Work order = Retype only what runs from the line that contains "h'(t)\,dt = f(\alpha(t_k))" through the last line of the listing below, both lines included.

Provided records =

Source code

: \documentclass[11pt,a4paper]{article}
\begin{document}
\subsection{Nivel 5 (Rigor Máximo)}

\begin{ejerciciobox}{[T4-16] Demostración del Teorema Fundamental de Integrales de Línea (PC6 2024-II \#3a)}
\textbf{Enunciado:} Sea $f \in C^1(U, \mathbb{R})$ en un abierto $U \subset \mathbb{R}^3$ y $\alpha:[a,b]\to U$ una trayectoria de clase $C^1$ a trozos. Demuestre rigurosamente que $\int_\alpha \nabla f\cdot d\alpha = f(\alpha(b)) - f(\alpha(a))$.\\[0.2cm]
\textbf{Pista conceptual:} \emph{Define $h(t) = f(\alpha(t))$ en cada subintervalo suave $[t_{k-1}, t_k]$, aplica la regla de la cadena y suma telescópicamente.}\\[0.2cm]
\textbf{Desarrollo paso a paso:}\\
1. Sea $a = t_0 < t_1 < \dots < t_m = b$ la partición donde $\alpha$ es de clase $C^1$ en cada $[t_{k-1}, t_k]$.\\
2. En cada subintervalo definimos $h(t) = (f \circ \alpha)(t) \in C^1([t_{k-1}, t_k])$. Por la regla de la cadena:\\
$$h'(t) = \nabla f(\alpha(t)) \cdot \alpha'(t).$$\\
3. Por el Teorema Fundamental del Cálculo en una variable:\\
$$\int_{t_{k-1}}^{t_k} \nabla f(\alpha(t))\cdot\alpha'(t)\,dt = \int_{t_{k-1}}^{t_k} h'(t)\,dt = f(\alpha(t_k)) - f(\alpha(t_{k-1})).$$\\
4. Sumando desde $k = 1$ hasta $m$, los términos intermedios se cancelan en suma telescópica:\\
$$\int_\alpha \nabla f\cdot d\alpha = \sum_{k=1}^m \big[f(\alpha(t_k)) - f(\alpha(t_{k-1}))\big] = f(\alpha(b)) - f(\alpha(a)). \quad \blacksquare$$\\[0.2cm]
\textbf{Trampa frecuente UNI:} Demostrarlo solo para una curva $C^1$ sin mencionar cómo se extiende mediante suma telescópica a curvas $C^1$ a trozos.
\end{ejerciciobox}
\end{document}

Solved problem =
$$\int_{t_{k-1}}^{t_k} \nabla f(\alpha(t))\cdot\alpha'(t)\,dt = \int_{t_{k-1}}^{t_k} h'(t)\,dt = f(\alpha(t_k)) - f(\alpha(t_{k-1})).$$\\
4. Sumando desde $k = 1$ hasta $m$, los términos intermedios se cancelan en suma telescópica:\\
$$\int_\alpha \nabla f\cdot d\alpha = \sum_{k=1}^m \big[f(\alpha(t_k)) - f(\alpha(t_{k-1}))\big] = f(\alpha(b)) - f(\alpha(a)). \quad \blacksquare$$\\[0.2cm]
\textbf{Trampa frecuente UNI:} Demostrarlo solo para una curva $C^1$ sin mencionar cómo se extiende mediante suma telescópica a curvas $C^1$ a trozos.
\end{ejerciciobox}
\end{document}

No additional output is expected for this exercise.